* Exercise requirements
Report all lines of the data below that hold the word "subsection".

*** Data under study ***

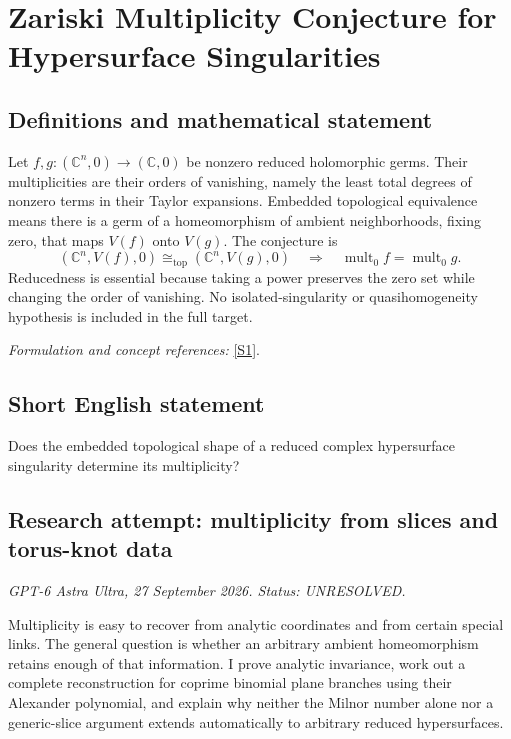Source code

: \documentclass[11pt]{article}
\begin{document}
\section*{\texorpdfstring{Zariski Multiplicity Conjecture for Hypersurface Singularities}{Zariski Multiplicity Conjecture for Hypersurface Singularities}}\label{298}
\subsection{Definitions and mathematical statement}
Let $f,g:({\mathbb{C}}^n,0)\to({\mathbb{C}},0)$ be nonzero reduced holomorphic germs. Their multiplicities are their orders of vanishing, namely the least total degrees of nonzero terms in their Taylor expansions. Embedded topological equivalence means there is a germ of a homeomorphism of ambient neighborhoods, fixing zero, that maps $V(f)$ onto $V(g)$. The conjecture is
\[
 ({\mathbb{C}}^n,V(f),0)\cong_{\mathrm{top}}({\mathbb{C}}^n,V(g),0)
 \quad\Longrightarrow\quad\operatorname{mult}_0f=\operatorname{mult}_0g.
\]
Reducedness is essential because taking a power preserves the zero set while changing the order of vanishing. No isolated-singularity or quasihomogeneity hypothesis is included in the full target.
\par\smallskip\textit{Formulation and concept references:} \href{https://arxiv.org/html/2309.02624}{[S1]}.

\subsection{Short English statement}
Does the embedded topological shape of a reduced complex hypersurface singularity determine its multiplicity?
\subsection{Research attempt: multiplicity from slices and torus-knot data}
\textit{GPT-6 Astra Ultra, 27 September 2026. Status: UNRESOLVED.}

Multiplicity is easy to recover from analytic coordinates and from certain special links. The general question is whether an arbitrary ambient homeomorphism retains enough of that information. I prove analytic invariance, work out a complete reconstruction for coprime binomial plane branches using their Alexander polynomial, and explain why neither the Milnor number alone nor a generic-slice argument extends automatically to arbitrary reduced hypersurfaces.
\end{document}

***
*** Data under study ***

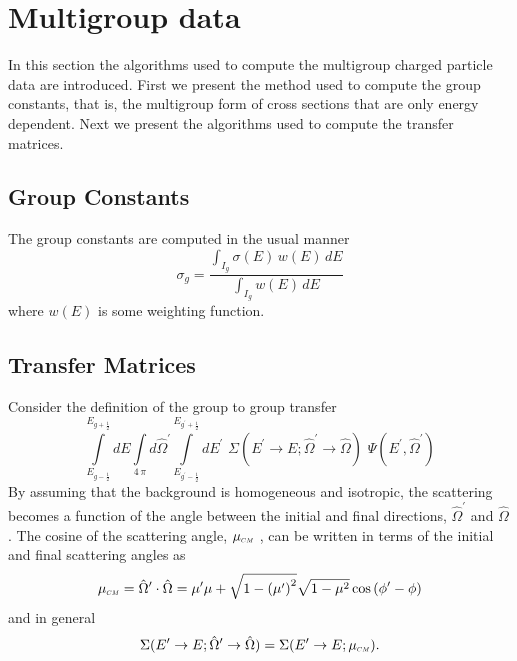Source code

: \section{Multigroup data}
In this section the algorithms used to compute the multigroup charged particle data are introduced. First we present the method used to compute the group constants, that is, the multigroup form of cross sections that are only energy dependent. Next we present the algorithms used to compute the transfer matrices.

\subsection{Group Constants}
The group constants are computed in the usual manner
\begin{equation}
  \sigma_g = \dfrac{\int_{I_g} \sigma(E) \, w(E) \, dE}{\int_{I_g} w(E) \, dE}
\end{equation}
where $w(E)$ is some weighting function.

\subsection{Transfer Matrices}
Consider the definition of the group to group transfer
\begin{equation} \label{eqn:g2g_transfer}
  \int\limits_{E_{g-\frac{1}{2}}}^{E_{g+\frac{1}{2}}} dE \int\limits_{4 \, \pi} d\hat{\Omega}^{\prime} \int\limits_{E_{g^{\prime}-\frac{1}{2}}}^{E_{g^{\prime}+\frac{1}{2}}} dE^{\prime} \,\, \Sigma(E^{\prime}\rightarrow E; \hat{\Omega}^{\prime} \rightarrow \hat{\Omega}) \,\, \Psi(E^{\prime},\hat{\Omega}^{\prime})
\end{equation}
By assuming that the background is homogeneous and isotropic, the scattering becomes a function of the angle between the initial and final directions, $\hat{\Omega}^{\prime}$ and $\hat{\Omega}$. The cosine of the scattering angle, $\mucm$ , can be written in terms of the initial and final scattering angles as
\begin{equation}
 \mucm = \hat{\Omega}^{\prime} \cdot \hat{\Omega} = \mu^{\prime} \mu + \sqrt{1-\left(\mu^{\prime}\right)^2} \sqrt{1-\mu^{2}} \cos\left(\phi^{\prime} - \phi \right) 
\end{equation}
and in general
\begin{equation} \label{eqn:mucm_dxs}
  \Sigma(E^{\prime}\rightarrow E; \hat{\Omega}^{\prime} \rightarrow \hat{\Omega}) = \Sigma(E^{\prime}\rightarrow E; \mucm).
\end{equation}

***

* Reply to the exercise
\subsection{Definitions and mathematical statement}
\subsection{Short English statement}
\subsection{Research attempt: multiplicity from slices and torus-knot data}
\subsection{Group Constants}
\subsection{Transfer Matrices}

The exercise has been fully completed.